## Collected data entries:
------------------------------------
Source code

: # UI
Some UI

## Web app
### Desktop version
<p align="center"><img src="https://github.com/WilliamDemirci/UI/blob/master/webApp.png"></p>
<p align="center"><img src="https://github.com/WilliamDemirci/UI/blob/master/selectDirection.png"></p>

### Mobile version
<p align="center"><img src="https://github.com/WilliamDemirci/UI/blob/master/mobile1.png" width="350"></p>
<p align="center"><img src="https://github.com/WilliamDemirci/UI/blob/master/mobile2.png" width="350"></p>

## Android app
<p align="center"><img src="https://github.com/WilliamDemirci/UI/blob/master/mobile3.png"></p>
------------------------------------
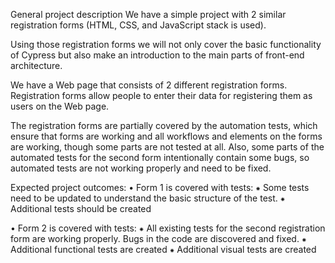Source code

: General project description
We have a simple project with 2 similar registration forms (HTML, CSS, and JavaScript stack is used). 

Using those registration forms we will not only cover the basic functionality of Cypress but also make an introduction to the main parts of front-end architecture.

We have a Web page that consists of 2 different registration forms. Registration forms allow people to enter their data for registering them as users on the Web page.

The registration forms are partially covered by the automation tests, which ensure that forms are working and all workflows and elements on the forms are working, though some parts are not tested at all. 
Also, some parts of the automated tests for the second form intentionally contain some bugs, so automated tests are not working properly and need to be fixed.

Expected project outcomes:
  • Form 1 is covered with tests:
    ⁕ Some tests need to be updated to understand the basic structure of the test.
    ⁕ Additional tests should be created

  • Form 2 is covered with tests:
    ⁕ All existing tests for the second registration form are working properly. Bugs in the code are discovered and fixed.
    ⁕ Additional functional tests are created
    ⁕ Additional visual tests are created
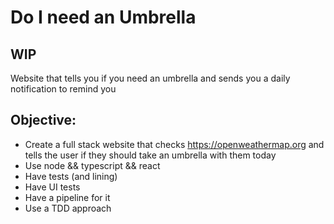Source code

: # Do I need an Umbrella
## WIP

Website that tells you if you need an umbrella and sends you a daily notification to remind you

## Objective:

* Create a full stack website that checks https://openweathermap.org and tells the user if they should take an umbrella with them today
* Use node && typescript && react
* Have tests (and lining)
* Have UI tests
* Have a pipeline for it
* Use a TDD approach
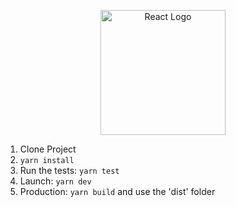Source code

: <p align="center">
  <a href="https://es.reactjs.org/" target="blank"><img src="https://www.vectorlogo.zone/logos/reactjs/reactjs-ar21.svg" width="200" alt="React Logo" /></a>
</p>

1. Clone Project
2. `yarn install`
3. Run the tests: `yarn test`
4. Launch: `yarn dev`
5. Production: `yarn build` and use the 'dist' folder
------------------------------------
## PROBLEM TO WORK ON:
I'd like the lines above repeated exactly, from the one that contains "General project description" through the one that contains "Have UI tests", with no pictures.

## RESULT:
: General project description
We have a simple project with 2 similar registration forms (HTML, CSS, and JavaScript stack is used). 

Using those registration forms we will not only cover the basic functionality of Cypress but also make an introduction to the main parts of front-end architecture.

We have a Web page that consists of 2 different registration forms. Registration forms allow people to enter their data for registering them as users on the Web page.

The registration forms are partially covered by the automation tests, which ensure that forms are working and all workflows and elements on the forms are working, though some parts are not tested at all. 
Also, some parts of the automated tests for the second form intentionally contain some bugs, so automated tests are not working properly and need to be fixed.

Expected project outcomes:
  • Form 1 is covered with tests:
    ⁕ Some tests need to be updated to understand the basic structure of the test.
    ⁕ Additional tests should be created

  • Form 2 is covered with tests:
    ⁕ All existing tests for the second registration form are working properly. Bugs in the code are discovered and fixed.
    ⁕ Additional functional tests are created
    ⁕ Additional visual tests are created
Source code

: # Do I need an Umbrella
## WIP

Website that tells you if you need an umbrella and sends you a daily notification to remind you

## Objective:

* Create a full stack website that checks https://openweathermap.org and tells the user if they should take an umbrella with them today
* Use node && typescript && react
* Have tests (and lining)
* Have UI tests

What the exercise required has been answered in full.